From ec6aa7375595ffb2f6ae80f81f547d028cc33166 Mon Sep 17 00:00:00 2001
From: Radoslav Dimitrov <radoslav@stacklok.com>
Date: Wed, 8 Oct 2025 14:25:47 +0300
Subject: [PATCH 2/6] Use the existing backups of prod instead

Signed-off-by: Radoslav Dimitrov <radoslav@stacklok.com>
---
 .github/workflows/sync-db.yml | 391 ++++++++++++++++++++++++----------
 1 file changed, 273 insertions(+), 118 deletions(-)

diff --git a/.github/workflows/sync-db.yml b/.github/workflows/sync-db.yml
index b6006bfa..7d7c7386 100644
--- a/.github/workflows/sync-db.yml
+++ b/.github/workflows/sync-db.yml
@@ -1,4 +1,4 @@
-name: Sync Production DB to Staging
+name: Sync Production DB to Staging (from backups)
 
 on:
   schedule:
@@ -11,7 +11,7 @@ permissions:
 
 jobs:
   sync-database:
-    name: Sync Prod DB to Staging
+    name: Sync Prod DB to Staging from k8up Backups
     runs-on: ubuntu-latest
     environment: staging
     concurrency:
@@ -29,94 +29,177 @@ jobs:
           project_id: mcp-registry-prod
           install_components: gke-gcloud-auth-plugin
 
-      - name: Get prod GKE credentials
+      - name: Get backup credentials from prod cluster
+        id: backup-creds
         run: |
+          # Connect to prod cluster to get backup credentials
           gcloud container clusters get-credentials mcp-registry-prod \
             --zone=us-central1-b \
             --project=mcp-registry-prod
 
-      - name: Dump production database
+          # Extract backup credentials from prod cluster
+          ACCESS_KEY=$(kubectl get secret k8up-backup-credentials -n default -o jsonpath='{.data.AWS_ACCESS_KEY_ID}' | base64 -d)
+          SECRET_KEY=$(kubectl get secret k8up-backup-credentials -n default -o jsonpath='{.data.AWS_SECRET_ACCESS_KEY}' | base64 -d)
+
+          # Store in outputs (GitHub Actions encrypts these automatically)

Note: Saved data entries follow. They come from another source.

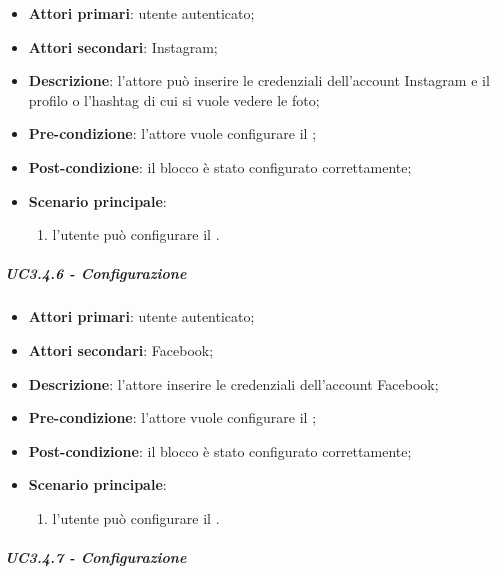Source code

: \begin{itemize}
\item \textbf{Attori primari}: utente autenticato;

\item \textbf{Attori secondari}: Instagram;

\item \textbf{Descrizione}: l'attore può inserire le credenziali dell'account Instagram e il profilo o l'hashtag di cui si vuole vedere le foto;

\item \textbf{Pre-condizione}: l'attore vuole configurare il \BInstagram{};

\item \textbf{Post-condizione}:  il blocco è stato configurato correttamente;

\item \textbf{Scenario principale}:
\begin{enumerate}
\item  l'utente può configurare il \BInstagram{}.

\end{enumerate}
\end{itemize}

\subparagraph{UC3.4.6 - Configurazione \BFacebook{}}

\begin{itemize}
\item \textbf{Attori primari}: utente autenticato;

\item \textbf{Attori secondari}: Facebook;

\item \textbf{Descrizione}: l'attore inserire le credenziali dell'account Facebook;

\item \textbf{Pre-condizione}: l'attore vuole configurare il \BFacebook{};

\item \textbf{Post-condizione}:  il blocco è stato configurato correttamente;

\item \textbf{Scenario principale}:
\begin{enumerate}
\item  l'utente può configurare il \BFacebook{}.

\end{enumerate}
\end{itemize}

\subparagraph{UC3.4.7 - Configurazione \BMessenger{}}

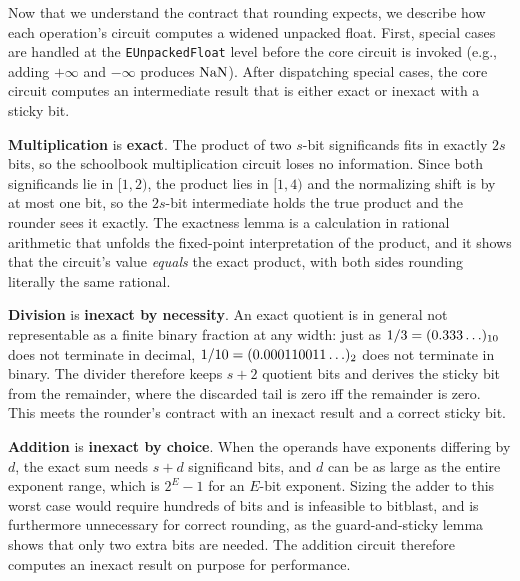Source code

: Now that we understand the contract that rounding expects,
we describe how each operation's circuit computes a widened unpacked float.
First, special cases are handled at the \texttt{EUnpackedFloat} level before the core circuit is invoked
(e.g., adding $+\infty$ and $-\infty$ produces $\nan$).
After dispatching special cases, the core circuit computes an intermediate result that is either exact or inexact with a sticky bit.

\begin{center}
\end{center}

\noindent\textbf{Multiplication} is \textcolor{pairedFourDarkGreen}{\textbf{exact}}.
The product of two $s$-bit significands fits in exactly $2s$ bits, so the schoolbook multiplication circuit loses no information.
Since both significands lie in $[1,2)$, the product lies in $[1,4)$ and the normalizing shift is by at most one bit, so the $2s$-bit intermediate holds the true product and the rounder sees it exactly.
The exactness lemma is a calculation in rational arithmetic that unfolds the fixed-point interpretation of the product, and it shows that the circuit's value \emph{equals} the exact product, with both sides rounding literally the same rational.

\begin{center}
\end{center}

\noindent\textbf{Division} is \textcolor{pairedSixDarkRed}{\textbf{inexact by necessity}}.
An exact quotient is in general not representable as a finite binary fraction at any width: just as $1/3 = \baseten{0.333\ldots}$ does not terminate in decimal, $1/10 = \basetwo{0.000110011\ldots}$ does not terminate in binary.
The divider therefore keeps $s+2$ quotient bits and derives the sticky bit from the remainder, where the discarded tail is zero iff the remainder is zero.
This meets the rounder's contract with an inexact result and a correct sticky bit.

\begin{center}
\end{center}

\noindent\textbf{Addition} is \textcolor{pairedSixDarkRed}{\textbf{inexact by choice}}.
When the operands have exponents differing by $d$,
the exact sum needs $s + d$ significand bits,
and $d$ can be as large as the entire exponent range, which is $2^{E} - 1$ for an $E$-bit exponent.
Sizing the adder to this worst case would require hundreds of bits and is infeasible to bitblast,
and is furthermore unnecessary for correct rounding,
as the guard-and-sticky lemma shows that only two extra bits are needed.
The addition circuit therefore computes an inexact result on purpose for performance.

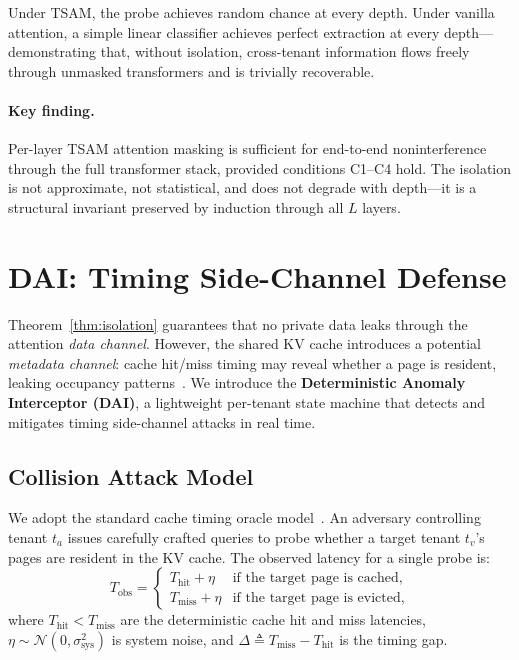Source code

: \documentclass[11pt]{article}
\begin{document}
Under TSAM, the probe achieves random chance at every depth.  Under vanilla
attention, a simple linear classifier achieves perfect extraction at every
depth---demonstrating that, without isolation, cross-tenant information
flows freely through unmasked transformers and is trivially recoverable.

\paragraph{Key finding.}
Per-layer TSAM attention masking is sufficient for end-to-end noninterference
through the full transformer stack, provided conditions C1--C4 hold.  The
isolation is not approximate, not statistical, and does not degrade with
depth---it is a structural invariant preserved by induction through all
$L$ layers.


\section{DAI: Timing Side-Channel Defense}
\label{sec:dai}

Theorem~\ref{thm:isolation} guarantees that no private data leaks through the attention
\emph{data channel}. However, the shared KV cache introduces a potential \emph{metadata
channel}: cache hit/miss timing may reveal whether a page is resident, leaking occupancy
patterns~\cite{osvik2006cache, yarom2014flush, percival2005cache}. We introduce the
\textbf{Deterministic Anomaly Interceptor (DAI)}, a lightweight per-tenant state machine
that detects and mitigates timing side-channel attacks in real time.

\subsection{Collision Attack Model}
\label{sec:dai:attack}

We adopt the standard cache timing oracle model~\cite{osvik2006cache, percival2005cache}.
An adversary controlling tenant $t_a$ issues carefully crafted queries to probe whether
a target tenant $t_v$'s pages are resident in the KV cache. The observed latency for a
single probe is:
\begin{equation}
    T_{\mathrm{obs}} = \begin{cases}
        T_{\mathrm{hit}} + \eta & \text{if the target page is cached}, \\
        T_{\mathrm{miss}} + \eta & \text{if the target page is evicted},
    \end{cases}
    \label{eq:timing-oracle}
\end{equation}
where $T_{\mathrm{hit}} < T_{\mathrm{miss}}$ are the deterministic cache hit and miss
latencies, $\eta \sim \mathcal{N}(0, \sigma_{\mathrm{sys}}^2)$ is system noise, and
$\Delta \triangleq T_{\mathrm{miss}} - T_{\mathrm{hit}}$ is the timing gap.
\end{document}
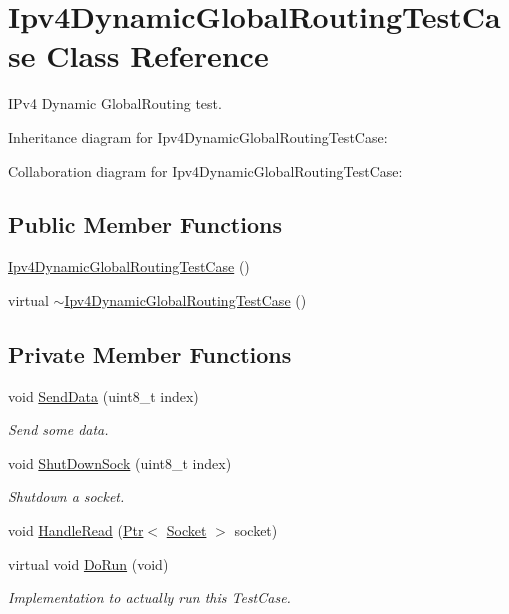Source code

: \hypertarget{classIpv4DynamicGlobalRoutingTestCase}{}\section{Ipv4\+Dynamic\+Global\+Routing\+Test\+Case Class Reference}
\label{classIpv4DynamicGlobalRoutingTestCase}


I\+Pv4 Dynamic Global\+Routing test.  




Inheritance diagram for Ipv4\+Dynamic\+Global\+Routing\+Test\+Case\+:


Collaboration diagram for Ipv4\+Dynamic\+Global\+Routing\+Test\+Case\+:
\subsection*{Public Member Functions}
\begin{DoxyCompactItemize}
\item 
\hyperlink{classIpv4DynamicGlobalRoutingTestCase_a71601298326f17735098ba97e3689a94}{Ipv4\+Dynamic\+Global\+Routing\+Test\+Case} ()
\item 
virtual \hyperlink{classIpv4DynamicGlobalRoutingTestCase_ae77ba42c02ce62078041d70493d13aec}{$\sim$\+Ipv4\+Dynamic\+Global\+Routing\+Test\+Case} ()
\end{DoxyCompactItemize}
\subsection*{Private Member Functions}
\begin{DoxyCompactItemize}
\item 
void \hyperlink{classIpv4DynamicGlobalRoutingTestCase_ae9f0be02edbbc7b33856d1b89b1881e2}{Send\+Data} (uint8\+\_\+t index)
\begin{DoxyCompactList}\small\item\em Send some data. \end{DoxyCompactList}\item 
void \hyperlink{classIpv4DynamicGlobalRoutingTestCase_ae7148ddfaf88bcc3694de3d2271b727d}{Shut\+Down\+Sock} (uint8\+\_\+t index)
\begin{DoxyCompactList}\small\item\em Shutdown a socket. \end{DoxyCompactList}\item 
void \hyperlink{classIpv4DynamicGlobalRoutingTestCase_a8649588426821efe9b55de7883538be7}{Handle\+Read} (\hyperlink{classns3_1_1Ptr}{Ptr}$<$ \hyperlink{classns3_1_1Socket}{Socket} $>$ socket)
\item 
virtual void \hyperlink{classIpv4DynamicGlobalRoutingTestCase_a376bd2f408504237fdfac663598fb6c6}{Do\+Run} (void)
\begin{DoxyCompactList}\small\item\em Implementation to actually run this Test\+Case. \end{DoxyCompactList}\end{DoxyCompactItemize}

+          echo "access_key=$ACCESS_KEY" >> $GITHUB_OUTPUT
+          echo "secret_key=$SECRET_KEY" >> $GITHUB_OUTPUT
+
+          echo "✓ Backup credentials extracted from prod"
+
+      - name: Switch to staging cluster
+        uses: google-github-actions/auth@7c6bc770dae815cd3e89ee6cdf493a5fab2cc093
+        with:
+          credentials_json: ${{ secrets.GCP_STAGING_SERVICE_ACCOUNT_KEY }}
+
+      - name: Configure staging cluster access
+        run: |
+          gcloud config set project mcp-registry-staging
+          gcloud container clusters get-credentials mcp-registry-staging \
+            --zone=us-central1-b \
+            --project=mcp-registry-staging
+
+          echo "✓ Connected to staging cluster"
+
+      - name: Create secret for prod backup bucket access
+        run: |
+          # Create/update secret in staging with read-only access to prod backups
+          kubectl create secret generic prod-backup-credentials \
+            --from-literal=AWS_ACCESS_KEY_ID="${{ steps.backup-creds.outputs.access_key }}" \
+            --from-literal=AWS_SECRET_ACCESS_KEY="${{ steps.backup-creds.outputs.secret_key }}" \
+            --dry-run=client -o yaml | kubectl apply -f -
+
+          echo "✓ Backup credentials configured in staging"
+
+      - name: Create restore PVC
         run: |
-          # Create a job to dump the database from within the prod cluster
           kubectl apply -f - <<EOF
-          apiVersion: batch/v1
-          kind: Job
+          apiVersion: v1
+          kind: PersistentVolumeClaim
           metadata:
-            name: pg-dump-$(date +%Y%m%d-%H%M%S)
+            name: restore-data-pvc
             namespace: default
           spec:
-            ttlSecondsAfterFinished: 600
-            template:
-              spec:
-                restartPolicy: Never
-                containers:
-                - name: pg-dump
-                  image: postgres:15
-                  command:
-                    - /bin/bash
-                    - -c
-                    - |
-                      set -e
-                      echo "Waiting for database to be ready..."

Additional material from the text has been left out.